Bioinformatics To The Rescue
That is when the bioinformatician will “simulate” this situation using a computer. I did exactly this using a simple computer program that I wrote which tracks the percentage of red mice over time (part 2, model).
I ran this same experiment on a computer five times, and within seconds, an interesting pattern began to emerge, which can be seen in the graph below (part 3, visualization). So if the graphed line goes up from left to right, it indicates that the number of red mice is growing; if it goes down, it shows that the number of red mice is falling.
What do you see? In four out of five cases, the number of red mice went to 0 within a span of a few generations (here, an average of about 10 generations). Only in one case (shown by the red line), did the number of red mice go up to 10 (shown here by a ratio R/N = 1.0).

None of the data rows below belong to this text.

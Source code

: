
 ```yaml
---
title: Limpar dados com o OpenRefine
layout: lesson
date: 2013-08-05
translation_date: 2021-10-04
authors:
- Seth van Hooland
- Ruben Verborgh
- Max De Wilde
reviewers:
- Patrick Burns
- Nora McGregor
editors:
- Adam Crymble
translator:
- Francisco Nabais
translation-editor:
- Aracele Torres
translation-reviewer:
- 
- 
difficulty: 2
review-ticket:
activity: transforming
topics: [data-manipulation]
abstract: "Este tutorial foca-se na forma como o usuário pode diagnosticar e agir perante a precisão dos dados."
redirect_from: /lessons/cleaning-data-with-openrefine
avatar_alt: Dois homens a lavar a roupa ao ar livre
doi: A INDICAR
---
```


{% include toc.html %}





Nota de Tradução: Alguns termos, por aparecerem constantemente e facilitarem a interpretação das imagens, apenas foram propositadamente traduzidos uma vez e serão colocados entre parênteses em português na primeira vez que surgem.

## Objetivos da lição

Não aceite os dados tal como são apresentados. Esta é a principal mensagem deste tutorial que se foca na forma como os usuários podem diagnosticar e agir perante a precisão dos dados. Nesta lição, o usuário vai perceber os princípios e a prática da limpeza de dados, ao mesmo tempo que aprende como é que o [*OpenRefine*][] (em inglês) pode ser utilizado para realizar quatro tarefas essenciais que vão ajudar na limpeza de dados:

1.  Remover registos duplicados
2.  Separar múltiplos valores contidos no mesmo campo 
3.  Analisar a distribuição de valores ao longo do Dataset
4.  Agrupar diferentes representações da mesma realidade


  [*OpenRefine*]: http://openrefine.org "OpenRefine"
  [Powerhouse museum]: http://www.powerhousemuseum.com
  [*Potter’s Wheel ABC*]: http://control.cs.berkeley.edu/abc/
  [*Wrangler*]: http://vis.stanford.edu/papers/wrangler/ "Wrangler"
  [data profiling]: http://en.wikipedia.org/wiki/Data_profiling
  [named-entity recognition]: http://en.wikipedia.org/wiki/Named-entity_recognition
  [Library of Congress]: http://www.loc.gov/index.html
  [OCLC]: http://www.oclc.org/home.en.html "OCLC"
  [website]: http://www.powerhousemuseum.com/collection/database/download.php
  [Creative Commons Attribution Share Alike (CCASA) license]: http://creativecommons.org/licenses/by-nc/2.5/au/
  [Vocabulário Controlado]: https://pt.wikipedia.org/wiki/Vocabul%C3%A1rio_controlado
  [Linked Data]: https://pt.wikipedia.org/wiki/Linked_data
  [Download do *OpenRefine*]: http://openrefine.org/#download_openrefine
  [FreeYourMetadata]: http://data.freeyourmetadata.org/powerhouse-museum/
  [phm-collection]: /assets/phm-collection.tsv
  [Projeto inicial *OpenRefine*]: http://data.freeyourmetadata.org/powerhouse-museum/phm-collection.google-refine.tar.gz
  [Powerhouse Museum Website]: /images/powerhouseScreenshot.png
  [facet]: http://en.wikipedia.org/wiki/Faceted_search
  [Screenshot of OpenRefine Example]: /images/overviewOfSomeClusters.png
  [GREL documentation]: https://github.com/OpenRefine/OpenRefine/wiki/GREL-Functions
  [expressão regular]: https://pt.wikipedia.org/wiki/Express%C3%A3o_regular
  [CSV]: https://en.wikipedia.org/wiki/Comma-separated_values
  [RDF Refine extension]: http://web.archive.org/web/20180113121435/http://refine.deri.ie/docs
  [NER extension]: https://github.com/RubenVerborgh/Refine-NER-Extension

There are several conclusions we can make (part 4, inference). First, it is likely that in less than 20 generations, the mice will likely be either all white or all red. Secondly, I would interpret this to mean that there is an 80% chance that the population will become all white.
Indeed, this phenomenon is very common in nature. We call it “genetic drift”, or the random change in frequency of an observation (here color of mice) in a population. As we have shown in this simple example, it only depends on the frequency in the previous generation. Touché, mouse biologist!